Copyright Notice

This text is copyright by InfoStrada Communications, Inc., and is used with their permission. Further distribution or use is not permitted.

This text has appeared in an edited form in Linux Magazine magazine. However, the version you are reading here is as the author originally submitted the article for publication, not after their editors applied their creativity.

Please read all the information in the table of contents before using this article.
Download this listing!

Linux Magazine Column 02 (Jul 1999)

[suggested title: Tieing up loose ends]

Perl has a lot of cool stuff. Certainly, the basic:

        print "Hello, world!\n";

lets people get started without knowing much about Perl, but ``is there a way to do X in Perl?'' can almost always be answered ``Yes!''

For example, the neat way that a DBM can appear to be a hash in Perl rather transparently is done with a mechanism called ``tied variables''. But tied variables aren't limited to just DBMs -- we can make scalars, arrays, hashes, and filehandles all have similar magic.

What? Did I say filehandles? Yes. Imagine a ``magic'' filehandle that appears to the rest of the program to be a normal filehandle (albeit already opened). However, every time the program ``reads a line'' from the filehandle, a subroutine gets invoked. In fact, for every operation on this so-called filehandle, a different subroutine gets invoked. Well, that's what a tied filehandle does.
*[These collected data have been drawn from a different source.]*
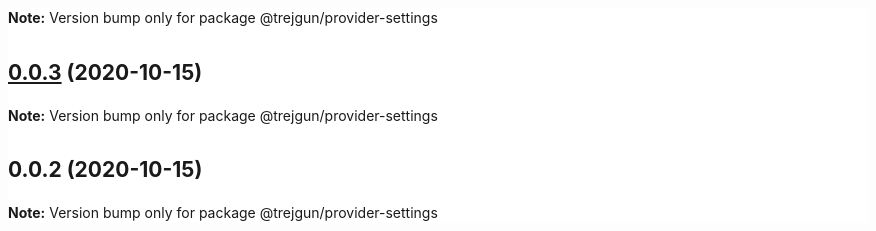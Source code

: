 **Note:** Version bump only for package @trejgun/provider-settings





## [0.0.3](https://github.com/memoryos/misc/compare/@trejgun/provider-settings@0.0.2...@trejgun/provider-settings@0.0.3) (2020-10-15)

**Note:** Version bump only for package @trejgun/provider-settings





## 0.0.2 (2020-10-15)

**Note:** Version bump only for package @trejgun/provider-settings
One use of having a magic filehandle is to create a filehandle that automatically expands ``include'' specifications, where some part of the contents indicate that other files must be consulted as well. For example, Perl's require operator brings in additional Perl code from other files, and the C preprocessor (CPP) looks for lines like #include "file.h" to bring in more C code.

The advantage of having the filehandle have all the smarts is that I can re-use existing code or libraries that expect a filehandle, and yet get the include-file expansion done transparently.

While getting a filehandle to be tied may seem obscure, the process is actually rather straightforward. I'll just create a class library (let's call it IncludeHandle), and then create my handles with tie rather than open. To demonstrate this, I've written a little program called ihtest that uses the IncludeHandle class, presented in [listing one, below].

Lines 1 and 2 turn on warnings, and enable compiler restrictions.

Line 4 pulls in the IncludeHandle module, described later. As this is an object-oriented class, we won't be importing any functions.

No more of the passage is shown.